Dall: When friendship is a passion

Caroline Healey Dall was one of the few women to gain any influence in the circle of mostly-male Transcendentalists. She was involved with several reform movements, particularly abolitionism and women's rights. In 1860, for example, she held a women's rights meeting in Boston that included James Freeman Clarke, Harriet Tubman, and others. Historians appreciate Dall particularly because of the detailed journals she kept for several decades.

Dall took an interest in fellow female Transcendentalist Margaret Fuller and attended her "Conversations" in Boston in 1841. She found the older woman "more agreeable — modest — than I anticipated." Dall later wrote a biography of Fuller. Some suggested Dall had picked up where Fuller left off but, in her modesty, Dall disagreed. "How unfit I am to be named with Margaret," she wrote, "but it was pleasant to find one person, inclined to throw her mantle over me — and it brought a tear of strong resolve to my cheek."

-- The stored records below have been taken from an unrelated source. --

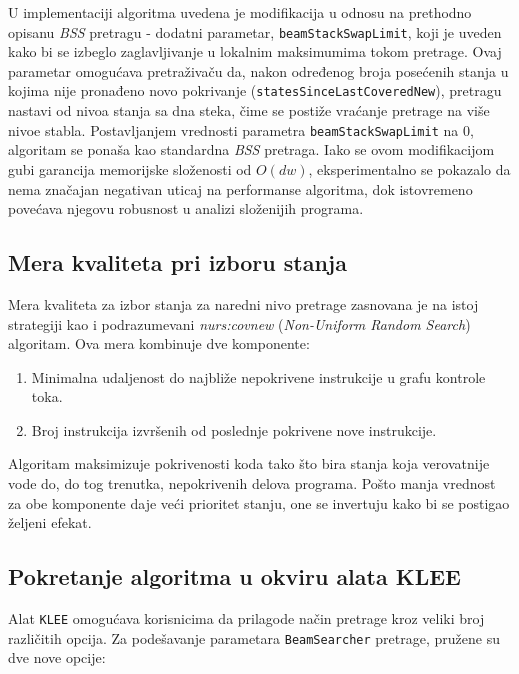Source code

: \documentclass[a4paper]{article}
\begin{document}
U implementaciji algoritma uvedena je modifikacija u odnosu na prethodno opisanu \textit{BSS} pretragu - dodatni parametar, \verb|beamStackSwapLimit|, koji je uveden kako bi se izbeglo zaglavljivanje u lokalnim maksimumima tokom pretrage. Ovaj parametar omogućava pretraživaču da, nakon određenog broja posećenih stanja u kojima nije pronađeno novo pokrivanje (\verb|statesSinceLastCoveredNew|), pretragu nastavi od nivoa stanja sa dna steka, čime se postiže vraćanje pretrage na više nivoe stabla. Postavljanjem vrednosti parametra \verb|beamStackSwapLimit| na 0, algoritam se ponaša kao standardna \textit{BSS} pretraga. Iako se ovom modifikacijom gubi garancija memorijske složenosti od $O(dw)$, eksperimentalno se pokazalo da nema značajan negativan uticaj na performanse algoritma, dok istovremeno povećava njegovu robusnost u analizi složenijih programa.

\subsection{Mera kvaliteta pri izboru stanja}

Mera kvaliteta za izbor stanja za naredni nivo pretrage zasnovana je na istoj strategiji kao i podrazumevani \emph{nurs:covnew} (\emph{Non-Uniform Random Search}) algoritam. Ova mera kombinuje dve komponente:

\begin{enumerate}
\item Minimalna udaljenost do najbliže nepokrivene instrukcije u grafu kontrole toka.
\item Broj instrukcija izvršenih od poslednje pokrivene nove instrukcije.
\end{enumerate}

Algoritam maksimizuje pokrivenosti koda tako što bira stanja koja verovatnije vode do, do tog trenutka, nepokrivenih delova programa. Pošto manja vrednost za obe komponente daje veći prioritet stanju, one se invertuju kako bi se postigao željeni efekat.

\subsection{Pokretanje algoritma u okviru alata KLEE}

Alat \verb|KLEE| omogućava korisnicima da prilagode način pretrage kroz veliki broj različitih opcija. Za podešavanje parametara \verb|BeamSearcher| pretrage, pružene su dve nove opcije:
\end{document}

On June 3, 1841, Miss Healey (she did not marry Charles Henry Appleton Dall until 1844) wrote in her journal about Essays by Ralph Waldo Emerson (she had seen him speak as early as when she was 12 years old). She noted her impression:

That on Compensation is the finest thing upon the subject... but the views advanced in that upon self reliance — are extravagant and unsafe. When I read the essay upon Friendship, I was moved to find a man — who had gone through the world — feeling — like a girl — under the first development of her passions — for there is a time when friendship is a passion.

Dall noted that she had not yet read the essay "Love," but noted its first sentence  — "Each soul is a celestial Venus to every other soul" — as "peculiar." A male friend of hers noted that "if Mr Emerson had ever seen his soul" he would not have written that.

5 comments:

  1. Thanks Rob,

    ...for yet-another interesting posting, this time on Caroline Healey Dall (about whom I knew nothing). Your efforts really expand and enhance my understanding-of the Transcendentalists (and other nineteenth-century literary figures).

    A couple of questions--one related to this entry, and one not. First, regarding Dall's male friend's notation about the "soul" thing, was he referring to his OWN soul (the impression I got), or Emerson's soul (which, whether one likes Emerson or doesn't, still seems to be pretty advanced)? If his own (Dall's friend), it's witty.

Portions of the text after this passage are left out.